(Required work)
Please give back only the lines below from the one containing "Another problem associated" to the one containing "his department that", each repeated word for word, both ends included.

-- Excerpted data follows --

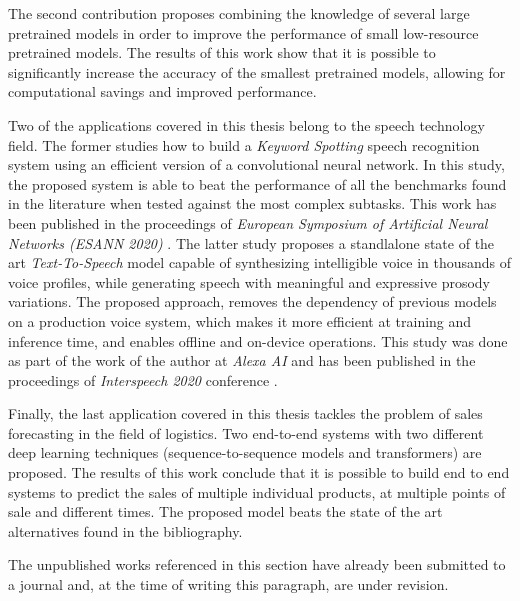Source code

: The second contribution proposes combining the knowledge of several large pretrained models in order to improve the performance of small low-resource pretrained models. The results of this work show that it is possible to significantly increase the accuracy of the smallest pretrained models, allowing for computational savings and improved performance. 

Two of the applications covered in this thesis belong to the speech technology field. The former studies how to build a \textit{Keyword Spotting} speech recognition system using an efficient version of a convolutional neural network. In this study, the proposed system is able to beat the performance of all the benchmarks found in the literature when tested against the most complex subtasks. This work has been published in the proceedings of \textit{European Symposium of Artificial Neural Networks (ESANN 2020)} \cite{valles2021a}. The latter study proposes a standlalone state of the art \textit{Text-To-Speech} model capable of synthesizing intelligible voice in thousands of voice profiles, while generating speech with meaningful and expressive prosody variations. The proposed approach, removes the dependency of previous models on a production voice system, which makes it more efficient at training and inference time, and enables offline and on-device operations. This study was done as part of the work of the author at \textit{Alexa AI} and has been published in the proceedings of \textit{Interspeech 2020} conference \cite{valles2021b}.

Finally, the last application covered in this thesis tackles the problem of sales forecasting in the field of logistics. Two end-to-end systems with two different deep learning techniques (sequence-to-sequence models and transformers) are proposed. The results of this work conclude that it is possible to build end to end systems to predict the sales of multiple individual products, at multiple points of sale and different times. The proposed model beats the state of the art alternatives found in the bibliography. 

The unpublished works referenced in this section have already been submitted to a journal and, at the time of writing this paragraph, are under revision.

-- Excerpted data concluded --
-- Excerpted data follows --

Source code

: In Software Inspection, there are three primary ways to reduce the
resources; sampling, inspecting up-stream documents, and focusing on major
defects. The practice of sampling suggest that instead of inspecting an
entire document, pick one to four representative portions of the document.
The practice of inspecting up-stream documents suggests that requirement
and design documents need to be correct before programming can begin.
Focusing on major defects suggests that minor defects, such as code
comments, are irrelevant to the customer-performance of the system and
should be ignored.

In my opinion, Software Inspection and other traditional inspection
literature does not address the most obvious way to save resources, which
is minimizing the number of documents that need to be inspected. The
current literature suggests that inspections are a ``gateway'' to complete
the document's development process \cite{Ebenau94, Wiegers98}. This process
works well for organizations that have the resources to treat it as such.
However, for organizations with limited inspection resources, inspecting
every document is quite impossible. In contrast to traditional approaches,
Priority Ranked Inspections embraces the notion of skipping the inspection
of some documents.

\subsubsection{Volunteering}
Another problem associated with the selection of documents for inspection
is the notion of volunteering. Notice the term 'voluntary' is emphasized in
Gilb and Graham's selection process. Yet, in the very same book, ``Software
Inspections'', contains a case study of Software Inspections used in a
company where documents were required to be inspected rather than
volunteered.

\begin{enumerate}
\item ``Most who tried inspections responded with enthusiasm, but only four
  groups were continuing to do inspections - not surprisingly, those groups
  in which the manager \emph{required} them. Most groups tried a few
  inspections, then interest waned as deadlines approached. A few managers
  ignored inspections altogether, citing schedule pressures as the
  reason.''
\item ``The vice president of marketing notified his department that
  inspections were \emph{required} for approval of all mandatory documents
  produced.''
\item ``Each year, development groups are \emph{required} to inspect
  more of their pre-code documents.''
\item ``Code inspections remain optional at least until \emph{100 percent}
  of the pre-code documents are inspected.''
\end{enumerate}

-- Excerpted data concluded --
-- Excerpted data follows --

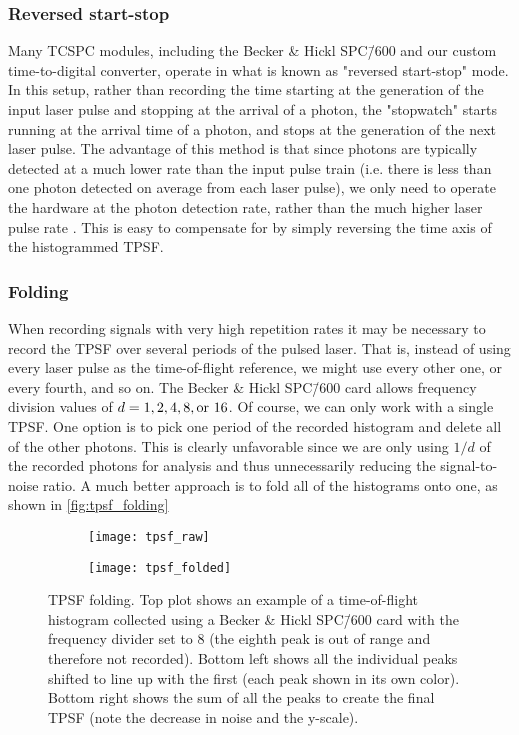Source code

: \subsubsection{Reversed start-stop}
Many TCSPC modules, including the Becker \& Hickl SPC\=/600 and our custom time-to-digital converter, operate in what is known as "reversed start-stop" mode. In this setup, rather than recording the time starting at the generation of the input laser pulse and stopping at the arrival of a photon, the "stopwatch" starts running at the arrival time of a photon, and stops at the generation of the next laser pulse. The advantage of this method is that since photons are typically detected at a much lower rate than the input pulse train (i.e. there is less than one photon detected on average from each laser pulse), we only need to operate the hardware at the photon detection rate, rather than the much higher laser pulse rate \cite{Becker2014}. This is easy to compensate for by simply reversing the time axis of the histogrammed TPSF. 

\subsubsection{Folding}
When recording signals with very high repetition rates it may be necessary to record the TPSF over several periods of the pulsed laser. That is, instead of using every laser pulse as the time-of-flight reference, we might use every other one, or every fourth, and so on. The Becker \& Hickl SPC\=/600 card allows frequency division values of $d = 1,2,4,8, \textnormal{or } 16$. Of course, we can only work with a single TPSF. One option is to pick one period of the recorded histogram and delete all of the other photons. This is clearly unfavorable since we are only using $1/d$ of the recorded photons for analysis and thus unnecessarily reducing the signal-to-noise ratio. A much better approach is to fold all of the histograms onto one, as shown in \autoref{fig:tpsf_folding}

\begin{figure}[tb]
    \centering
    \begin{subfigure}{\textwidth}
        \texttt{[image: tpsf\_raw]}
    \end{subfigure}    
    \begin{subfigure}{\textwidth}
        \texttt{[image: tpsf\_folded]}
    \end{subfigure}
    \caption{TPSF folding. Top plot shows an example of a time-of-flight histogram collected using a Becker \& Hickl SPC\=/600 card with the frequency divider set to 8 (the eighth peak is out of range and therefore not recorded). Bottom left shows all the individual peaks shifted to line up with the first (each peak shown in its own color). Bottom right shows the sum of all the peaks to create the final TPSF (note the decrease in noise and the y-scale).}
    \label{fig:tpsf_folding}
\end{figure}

-- Excerpted data concluded --

(Solution to this problem)
Another problem associated with the selection of documents for inspection
is the notion of volunteering. Notice the term 'voluntary' is emphasized in
Gilb and Graham's selection process. Yet, in the very same book, ``Software
Inspections'', contains a case study of Software Inspections used in a
company where documents were required to be inspected rather than
volunteered.

\begin{enumerate}
\item ``Most who tried inspections responded with enthusiasm, but only four
  groups were continuing to do inspections - not surprisingly, those groups
  in which the manager \emph{required} them. Most groups tried a few
  inspections, then interest waned as deadlines approached. A few managers
  ignored inspections altogether, citing schedule pressures as the
  reason.''
\item ``The vice president of marketing notified his department that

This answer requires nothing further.